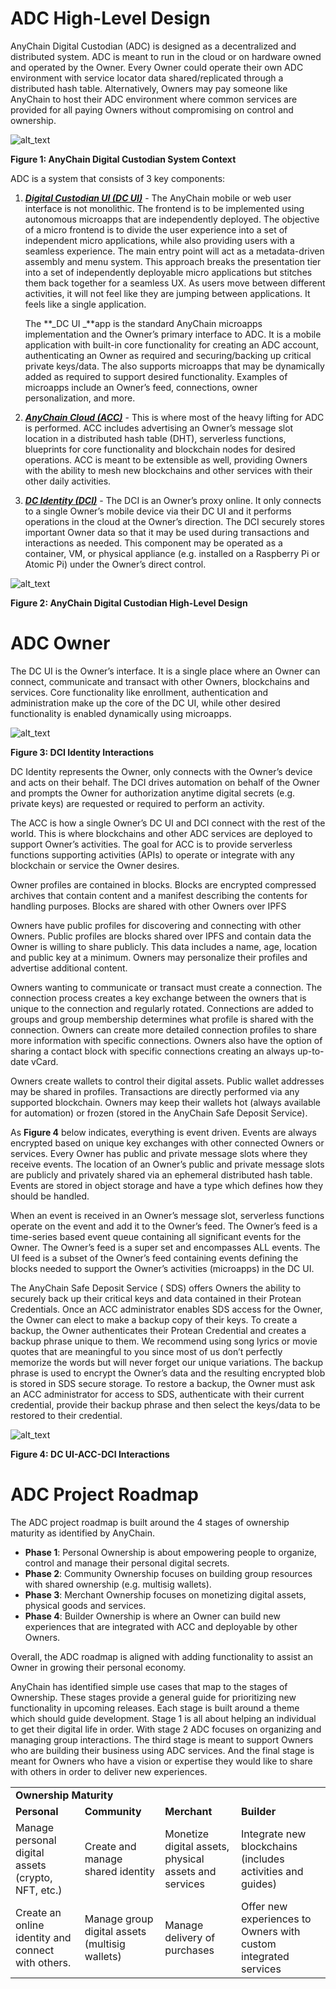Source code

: # ADC High-Level Design

AnyChain Digital Custodian (ADC) is designed as a decentralized and distributed system. ADC is meant to run in the cloud or on hardware owned and operated by the Owner. Every Owner could operate their own ADC environment with service locator data shared/replicated through a distributed hash table. Alternatively, Owners may pay someone like AnyChain to host their ADC environment where common services are provided for all paying Owners without compromising on control and ownership.


![alt_text](image1.png "image_tooltip")


**Figure 1:  AnyChain Digital Custodian System Context**

ADC is a system that consists of 3 key components:



1. **_<span style="text-decoration:underline;"> Digital Custodian UI (DC UI)</span>_** - The AnyChain mobile or web user interface is not monolithic. The frontend is to be implemented using autonomous microapps that are independently deployed. The objective of a micro frontend is to divide the user experience into a set of independent micro applications, while also providing users with a seamless experience. The main entry point will act as a metadata-driven assembly and menu system. This approach breaks the presentation tier into a set of independently deployable micro applications but stitches them back together for a seamless UX. As users move between different activities, it will not feel like they are jumping between applications. It feels like a single application.

    The **_DC UI _**app is the standard AnyChain microapps implementation and the Owner’s primary interface to ADC.  It is a mobile application with built-in core functionality for creating an ADC account, authenticating an Owner as required and securing/backing up critical private keys/data. The  also supports microapps that may be dynamically added as required to support desired functionality. Examples of microapps include an Owner’s feed, connections, owner personalization, and more.

2. **_<span style="text-decoration:underline;">AnyChain Cloud (ACC)</span>_** - This is where most of the heavy lifting for ADC is performed. ACC includes advertising an Owner’s message slot location in a distributed hash table (DHT), serverless functions, blueprints for core functionality and blockchain nodes for desired operations. ACC is meant to be extensible as well, providing Owners with the ability to mesh new blockchains and other services with their other daily activities.
3. **_<span style="text-decoration:underline;">DC Identity (DCI)</span>_** - The DCI is an Owner’s proxy online. It only connects to a single Owner’s mobile device via their DC UI and it performs operations in the cloud at the Owner’s direction. The DCI securely stores important Owner data so that it may be used during transactions and interactions as needed. This component may be operated as a container, VM, or physical appliance (e.g. installed on a Raspberry Pi or Atomic Pi) under the Owner’s direct control.


![alt_text](image2.png "image_tooltip")


**Figure 2:  AnyChain Digital Custodian High-Level Design**


# ADC Owner

The DC UI is the Owner’s interface. It is a single place where an Owner can connect, communicate and transact with other Owners, blockchains and services. Core functionality like enrollment, authentication and administration make up the core of the DC UI, while other desired functionality is enabled dynamically using microapps.


![alt_text](image3.png "image_tooltip")


**Figure 3:  DCI Identity Interactions**

DC Identity represents the Owner, only connects with the Owner’s device and acts on their behalf. The DCI drives automation on behalf of the Owner and prompts the Owner for authorization anytime digital secrets (e.g. private keys) are requested or required to perform an activity.

The ACC is how a single Owner’s DC UI and DCI connect with the rest of the world. This is where blockchains and other ADC services are deployed to support Owner’s activities. The goal for ACC is to provide serverless functions supporting activities (APIs) to operate or integrate with any blockchain or service the Owner desires.

Owner profiles are contained in blocks. Blocks are encrypted compressed archives that contain content and a manifest describing the contents for handling purposes. Blocks are shared with other Owners over IPFS

Owners have public profiles for discovering and connecting with other Owners. Public profiles are blocks shared over IPFS and contain data the Owner is willing to share publicly. This data includes a name, age, location and public key at a minimum. Owners may personalize their profiles and advertise additional content.

Owners wanting to communicate or transact must create a connection. The connection process creates a key exchange between the owners that is unique to the connection and regularly rotated. Connections are added to groups and group membership determines what profile is shared with the connection. Owners can create more detailed connection profiles to share more information with specific connections. Owners also have the option of sharing a contact block with specific connections creating an always up-to-date vCard.

Owners create wallets to control their digital assets. Public wallet addresses may be shared in profiles. Transactions are directly performed via any supported blockchain. Owners may keep their wallets hot (always available for automation) or frozen (stored in the AnyChain Safe Deposit Service).

As **Figure 4** below indicates, everything is event driven. Events are always encrypted based on unique key exchanges with other connected Owners or services. Every Owner has public and private message slots where they receive events. The location of an Owner’s public and private message slots are publicly and privately shared via an ephemeral distributed hash table. Events are stored in object storage and have a type which defines how they should be handled.

When an event is received in an Owner’s message slot, serverless functions operate on the event and add it to the Owner’s feed. The Owner’s feed is a time-series based event queue containing all significant events for the Owner. The Owner’s feed is a super set and encompasses ALL events. The UI feed is a subset of the Owner’s feed containing events defining the blocks needed to support the Owner’s activities (microapps) in the DC UI.

The AnyChain Safe Deposit Service ( SDS) offers Owners the ability to securely back up their critical keys and data contained in their Protean Credentials. Once an ACC administrator enables SDS access for the Owner, the Owner can elect to make a backup copy of their keys. To create a backup, the Owner authenticates their Protean Credential and creates a backup phrase unique to them. We recommend using song lyrics or movie quotes that are meaningful to you since most of us don’t perfectly memorize the words but will never forget our unique variations. The backup phrase is used to encrypt the Owner’s data and the resulting encrypted blob is stored in SDS secure storage. To restore a backup, the Owner must ask an ACC administrator for access to SDS, authenticate with their current credential, provide their backup phrase and then select the keys/data to be restored to their credential.




![alt_text](image4.png "image_tooltip")


**Figure 4:  DC UI-ACC-DCI  Interactions**


# ADC Project Roadmap

The ADC project roadmap is built around the 4 stages of ownership maturity as identified by AnyChain.



* **Phase 1**: Personal Ownership is about empowering people to organize, control and manage their personal digital secrets.
* **Phase 2**: Community Ownership focuses on building group resources with shared ownership (e.g. multisig wallets).
* **Phase 3**: Merchant Ownership focuses on monetizing digital assets, physical goods and services.
* **Phase 4**: Builder Ownership is where an Owner can build new experiences that are integrated with ACC and deployable by other Owners.

Overall, the ADC roadmap is aligned with adding functionality to assist an Owner in growing their personal economy.

AnyChain has identified simple use cases that map to the stages of Ownership. These stages provide a general guide for prioritizing new functionality in upcoming releases. Each stage is built around a theme which should guide development. Stage 1 is all about helping an individual to get their digital life in order. With stage 2 ADC focuses on organizing and managing group interactions. The third stage is meant to support Owners who are building their business using ADC services. And the final stage is meant for Owners who have a vision or expertise they would like to share with others in order to deliver new experiences.


<table>
  <tr>
   <td colspan="4" ><strong>Ownership Maturity</strong>
   </td>
  </tr>
  <tr>
   <td><strong>Personal</strong>
   </td>
   <td><strong>Community</strong>
   </td>
   <td><strong>Merchant</strong>
   </td>
   <td><strong>Builder</strong>
   </td>
  </tr>
  <tr>
   <td>Manage personal digital assets (crypto, NFT, etc.)
   </td>
   <td>Create and manage shared identity
   </td>
   <td>Monetize digital assets, physical assets and services
   </td>
   <td>Integrate new blockchains (includes activities and guides)
   </td>
  </tr>
  <tr>
   <td>Create an online identity and connect with others.
   </td>
   <td>Manage group digital assets (multisig wallets)
   </td>
   <td>Manage delivery of purchases
   </td>
   <td>Offer new experiences to Owners with custom integrated services
   </td>
  </tr>
</table>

= = = = = = =

**Assigned task**
Look through the entries above for the word "ability". Copy every line where it shows up.

**Written solution**
2. **_<span style="text-decoration:underline;">AnyChain Cloud (ACC)</span>_** - This is where most of the heavy lifting for ADC is performed. ACC includes advertising an Owner’s message slot location in a distributed hash table (DHT), serverless functions, blueprints for core functionality and blockchain nodes for desired operations. ACC is meant to be extensible as well, providing Owners with the ability to mesh new blockchains and other services with their other daily activities.
The AnyChain Safe Deposit Service ( SDS) offers Owners the ability to securely back up their critical keys and data contained in their Protean Credentials. Once an ACC administrator enables SDS access for the Owner, the Owner can elect to make a backup copy of their keys. To create a backup, the Owner authenticates their Protean Credential and creates a backup phrase unique to them. We recommend using song lyrics or movie quotes that are meaningful to you since most of us don’t perfectly memorize the words but will never forget our unique variations. The backup phrase is used to encrypt the Owner’s data and the resulting encrypted blob is stored in SDS secure storage. To restore a backup, the Owner must ask an ACC administrator for access to SDS, authenticate with their current credential, provide their backup phrase and then select the keys/data to be restored to their credential.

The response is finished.